[GIVEN DATA Boundary: Start]
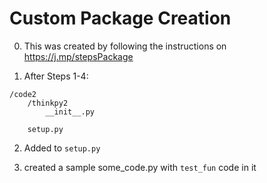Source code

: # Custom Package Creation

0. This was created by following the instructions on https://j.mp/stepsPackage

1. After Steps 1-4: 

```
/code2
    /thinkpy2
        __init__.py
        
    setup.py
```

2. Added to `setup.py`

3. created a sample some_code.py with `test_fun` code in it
[GIVEN DATA Boundary: End]
[GIVEN DATA Boundary: Start]
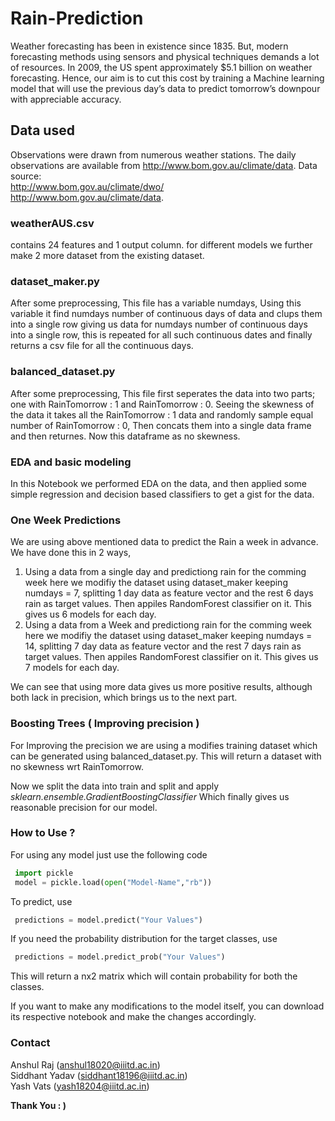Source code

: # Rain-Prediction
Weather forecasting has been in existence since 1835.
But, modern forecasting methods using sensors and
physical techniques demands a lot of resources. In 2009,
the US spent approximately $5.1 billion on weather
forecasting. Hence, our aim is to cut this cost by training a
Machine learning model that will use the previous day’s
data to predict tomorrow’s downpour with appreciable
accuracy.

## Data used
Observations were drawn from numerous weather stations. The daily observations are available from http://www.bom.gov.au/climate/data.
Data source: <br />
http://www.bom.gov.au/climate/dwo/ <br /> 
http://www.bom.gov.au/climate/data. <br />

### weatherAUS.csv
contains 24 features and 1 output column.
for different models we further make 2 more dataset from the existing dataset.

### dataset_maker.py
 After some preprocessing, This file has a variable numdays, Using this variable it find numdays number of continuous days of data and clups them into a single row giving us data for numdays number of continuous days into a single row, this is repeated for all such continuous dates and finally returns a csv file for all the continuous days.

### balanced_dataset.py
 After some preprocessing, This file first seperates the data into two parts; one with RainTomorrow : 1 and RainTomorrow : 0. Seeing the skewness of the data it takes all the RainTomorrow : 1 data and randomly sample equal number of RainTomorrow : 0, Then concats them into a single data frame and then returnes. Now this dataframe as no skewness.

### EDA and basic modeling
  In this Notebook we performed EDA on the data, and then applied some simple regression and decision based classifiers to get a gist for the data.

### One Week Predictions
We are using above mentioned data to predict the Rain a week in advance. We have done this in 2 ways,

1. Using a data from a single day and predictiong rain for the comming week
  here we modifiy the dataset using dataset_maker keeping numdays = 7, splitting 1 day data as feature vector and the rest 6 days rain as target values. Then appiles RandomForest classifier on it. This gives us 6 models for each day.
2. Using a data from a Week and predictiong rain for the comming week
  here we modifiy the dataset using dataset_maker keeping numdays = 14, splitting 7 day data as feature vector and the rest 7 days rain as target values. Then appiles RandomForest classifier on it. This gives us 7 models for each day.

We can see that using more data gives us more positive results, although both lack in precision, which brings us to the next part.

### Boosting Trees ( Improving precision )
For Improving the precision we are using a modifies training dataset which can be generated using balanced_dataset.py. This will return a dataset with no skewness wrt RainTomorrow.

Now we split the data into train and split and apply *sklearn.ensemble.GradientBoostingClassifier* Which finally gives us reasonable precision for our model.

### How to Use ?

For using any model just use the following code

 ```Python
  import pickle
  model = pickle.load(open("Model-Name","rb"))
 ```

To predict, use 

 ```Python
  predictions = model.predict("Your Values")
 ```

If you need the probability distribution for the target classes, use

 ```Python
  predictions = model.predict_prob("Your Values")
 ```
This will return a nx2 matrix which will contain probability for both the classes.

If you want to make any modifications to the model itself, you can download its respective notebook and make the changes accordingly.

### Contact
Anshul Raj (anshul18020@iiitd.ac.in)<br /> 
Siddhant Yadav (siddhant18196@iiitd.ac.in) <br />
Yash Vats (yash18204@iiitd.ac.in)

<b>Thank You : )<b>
[GIVEN DATA Boundary: End]
TASK OBJECTIVE:
What belongs in the answer is each line of the data that has the word "RainTomorrow".

EXERCISE OUTPUT:
 After some preprocessing, This file first seperates the data into two parts; one with RainTomorrow : 1 and RainTomorrow : 0. Seeing the skewness of the data it takes all the RainTomorrow : 1 data and randomly sample equal number of RainTomorrow : 0, Then concats them into a single data frame and then returnes. Now this dataframe as no skewness.
For Improving the precision we are using a modifies training dataset which can be generated using balanced_dataset.py. This will return a dataset with no skewness wrt RainTomorrow.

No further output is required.